The following blog post is from Greg Phipps, our managing director of venture capital investment here at Innovacorp.

Lately I’ve noticed a number of start-up founders and entrepreneurs in the Canadian ecosystem launch a second and even third company. Not as serial entrepreneurs (consecutive start-ups) — they've chosen to start and build multiple companies, at the same time!

I’ve noted their updated LinkedIn profiles and the self-designated title of "parallel entrepreneur." The term is generally accepted as applying to an individual or team that starts and manages the growth of two or more companies concurrently.

Um, “in parallel,” as it were. (It’s probably one of the few truly self-explanatory terms in entrepreneurship and start-up investment nomenclature.)  

As a champion of entrepreneurship in all its forms, I’m genuinely enthusiastic about all start-ups and applaud their founders. And founders are undoubtedly elated about their new initiatives. But when it comes to parallel entrepreneurship, I have a different physiological response. My acid reflux goes off the charts.

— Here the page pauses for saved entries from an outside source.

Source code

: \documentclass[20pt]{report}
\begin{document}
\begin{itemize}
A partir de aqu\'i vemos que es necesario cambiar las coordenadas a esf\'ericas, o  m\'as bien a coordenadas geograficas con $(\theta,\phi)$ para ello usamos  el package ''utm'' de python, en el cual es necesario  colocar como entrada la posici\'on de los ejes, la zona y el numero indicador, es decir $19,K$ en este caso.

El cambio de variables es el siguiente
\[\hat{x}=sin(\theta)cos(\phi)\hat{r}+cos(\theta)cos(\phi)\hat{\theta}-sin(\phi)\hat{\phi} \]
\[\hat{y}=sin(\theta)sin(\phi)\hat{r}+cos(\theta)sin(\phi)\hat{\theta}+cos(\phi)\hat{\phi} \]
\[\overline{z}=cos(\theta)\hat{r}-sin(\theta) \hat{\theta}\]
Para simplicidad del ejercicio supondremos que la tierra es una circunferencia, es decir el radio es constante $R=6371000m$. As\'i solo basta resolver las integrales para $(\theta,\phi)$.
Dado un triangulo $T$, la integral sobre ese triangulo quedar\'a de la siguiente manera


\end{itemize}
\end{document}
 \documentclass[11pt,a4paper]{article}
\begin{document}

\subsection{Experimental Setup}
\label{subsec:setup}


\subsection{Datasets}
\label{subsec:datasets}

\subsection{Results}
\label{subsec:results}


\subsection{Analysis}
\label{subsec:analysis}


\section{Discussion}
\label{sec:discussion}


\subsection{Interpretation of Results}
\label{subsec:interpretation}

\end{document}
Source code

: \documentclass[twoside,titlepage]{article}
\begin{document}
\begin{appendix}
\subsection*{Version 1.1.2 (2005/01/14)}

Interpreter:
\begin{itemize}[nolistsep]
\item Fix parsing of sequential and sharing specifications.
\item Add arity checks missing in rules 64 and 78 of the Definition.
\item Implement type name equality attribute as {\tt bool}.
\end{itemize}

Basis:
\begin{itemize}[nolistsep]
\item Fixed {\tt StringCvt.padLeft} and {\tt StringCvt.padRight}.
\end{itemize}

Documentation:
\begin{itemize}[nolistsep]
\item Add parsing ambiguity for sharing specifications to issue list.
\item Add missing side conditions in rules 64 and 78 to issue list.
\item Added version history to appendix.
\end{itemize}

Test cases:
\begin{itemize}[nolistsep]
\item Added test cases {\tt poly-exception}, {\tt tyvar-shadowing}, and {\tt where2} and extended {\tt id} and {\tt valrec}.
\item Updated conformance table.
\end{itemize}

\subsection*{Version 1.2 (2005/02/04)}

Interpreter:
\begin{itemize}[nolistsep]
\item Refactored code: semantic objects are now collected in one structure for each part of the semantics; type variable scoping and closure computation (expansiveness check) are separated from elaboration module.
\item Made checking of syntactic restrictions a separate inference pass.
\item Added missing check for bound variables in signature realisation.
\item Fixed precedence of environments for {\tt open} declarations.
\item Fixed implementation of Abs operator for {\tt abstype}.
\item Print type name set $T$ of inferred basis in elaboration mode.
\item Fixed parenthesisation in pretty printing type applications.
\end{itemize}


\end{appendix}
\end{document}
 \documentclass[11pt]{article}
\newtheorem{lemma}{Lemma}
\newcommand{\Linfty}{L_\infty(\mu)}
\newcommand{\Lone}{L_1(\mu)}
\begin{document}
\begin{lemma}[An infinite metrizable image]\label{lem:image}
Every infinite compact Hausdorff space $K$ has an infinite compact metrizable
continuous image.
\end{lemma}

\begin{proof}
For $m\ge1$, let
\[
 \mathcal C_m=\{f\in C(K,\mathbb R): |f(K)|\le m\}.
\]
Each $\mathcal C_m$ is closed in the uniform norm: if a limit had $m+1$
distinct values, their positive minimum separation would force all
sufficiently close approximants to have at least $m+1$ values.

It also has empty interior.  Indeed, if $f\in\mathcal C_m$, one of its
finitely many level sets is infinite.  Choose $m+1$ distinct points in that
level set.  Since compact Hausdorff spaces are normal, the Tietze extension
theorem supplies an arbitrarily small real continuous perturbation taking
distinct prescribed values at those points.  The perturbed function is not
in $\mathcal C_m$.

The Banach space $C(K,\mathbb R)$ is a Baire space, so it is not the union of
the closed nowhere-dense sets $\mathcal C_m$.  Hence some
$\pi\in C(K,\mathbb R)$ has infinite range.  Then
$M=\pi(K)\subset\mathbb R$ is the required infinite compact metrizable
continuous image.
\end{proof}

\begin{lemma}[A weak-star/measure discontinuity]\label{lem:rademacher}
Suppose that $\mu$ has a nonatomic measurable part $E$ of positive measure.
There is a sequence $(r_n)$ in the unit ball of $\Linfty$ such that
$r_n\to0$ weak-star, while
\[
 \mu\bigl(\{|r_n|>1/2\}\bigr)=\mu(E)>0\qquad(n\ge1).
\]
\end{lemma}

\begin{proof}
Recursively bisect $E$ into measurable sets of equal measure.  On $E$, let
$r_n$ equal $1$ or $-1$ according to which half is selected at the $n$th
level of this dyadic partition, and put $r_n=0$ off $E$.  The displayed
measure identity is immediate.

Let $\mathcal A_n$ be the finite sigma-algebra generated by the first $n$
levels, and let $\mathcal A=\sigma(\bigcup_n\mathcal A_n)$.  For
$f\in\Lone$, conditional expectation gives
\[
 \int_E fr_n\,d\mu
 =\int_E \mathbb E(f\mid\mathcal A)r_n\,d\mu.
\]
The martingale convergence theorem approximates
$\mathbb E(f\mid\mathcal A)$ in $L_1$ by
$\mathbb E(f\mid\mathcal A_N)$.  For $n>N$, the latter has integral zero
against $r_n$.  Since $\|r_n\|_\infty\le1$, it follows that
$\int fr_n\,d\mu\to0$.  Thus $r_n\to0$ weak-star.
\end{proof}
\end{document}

I’ve maintained a vocal opinion about parallel entrepreneurship for a long time. My take on it is not positive. Actually, it’s downright bad. I should emphasize, however, my negative view of the concept is founded solely in the context of investing in and supporting an entrepreneur and the venture they persuaded us to back.

Every time I’ve learned about an entrepreneur choosing the “parallel path,” I can’t help but be plagued with unsettling questions like: How much time are they dedicating to one opportunity or the other? Am I getting short-changed as an investor? Is the board aware of this and do they really support it? Is the entrepreneur ready to bail out of our venture?  Do they know something I don’t about the prospects of the first company and, ergo, my investment?

I conduct an imaginary phone call over and over in my head. “Hello? You’re doing well? Good to hear. What the hell are you doing? I thought we had an agreement. We back your venture, and you focus on that company and that company alone. I expect 100 per cent of your mindshare, your subject-matter expertise, your professional experience, your leadership of the team and your intellectual capabilities.”

The fact is, if an investor (angel, venture investor, corporation, etc.) provided capital and other forms of support (network connections, referrals, mentoring, board directorship, incubation), they did so in the belief that the entrepreneur and his or her team would apply all – not just some – of their time, effort, networks, resources, blood, sweat and tears into the company, to ensure its success and maximize a return on investment for those who supported the venture. It seems like a simple formula, and the relationship between entrepreneurs and investors is, by mutual agreement and/or legal commitment, a contract.

Are there circumstances in which it makes sense to start another company in parallel? Sure. I would maintain an open mind if, say, the second company is created to bring value to the first venture, addresses a glaring gap in the supply chain, and is operated at arm’s length. Or if there could be a segregation of business focus and activities that mitigated risks or improved the entrepreneur’s ability to raise additional capital.  

In other words, if the second company is created to leverage growth, I can get my head around it. If, however, the entrepreneur is simply hedging his or her bets, we better have a serious discussion. If you don’t have confidence in the product, service, competitive position, use case, value proposition, customer feedback, traction, momentum and prospects for the future, we have a problem. Starting another company while representing yourself as a full-time leader of the venture I backed is unprofessional and a conflict of interest. I can’t support it.

Most certainly, if I were aware in advance that an entrepreneur was intent on starting another company post investment, I would never support the initial investment.

Don’t get me wrong, I don’t believe that entrepreneurs who accept investment capital are committing to a life of indentured servitude to shareholders. I certainly understand entrepreneurs must “have a life,” with downtime and opportunities to pursue other interests, hobbies and diversions, so they don’t burn out and can maintain healthy relationships with family and friends. Starting and scaling a technology company is hard. Really hard. Starting a second company, frankly just seems masochistic. Go surfing in Honduras to re-group and centre. Write a novel. Run marathons. Want to learn the power of meditation in Big Sur? Great. Enjoy it (and sneak me in the back door once you’re there, please).

Sure Elon Musk and Sir Richard Branson are well-known and loved (or loathed) entrepreneurs who have pulled off parallel entrepreneurship. But both of them have always hired managers and teams to effectively pursue their visions and commercial ventures. And I suspect if either of those two business leaders, who espouse and practice parallel entrepreneurship, discovered the C-level executive of one of their business divisions had a second job, and wasn’t giving 100 per cent of their effort and time to their employer, they’d be sacked before you could say “LinkedIn profile update.”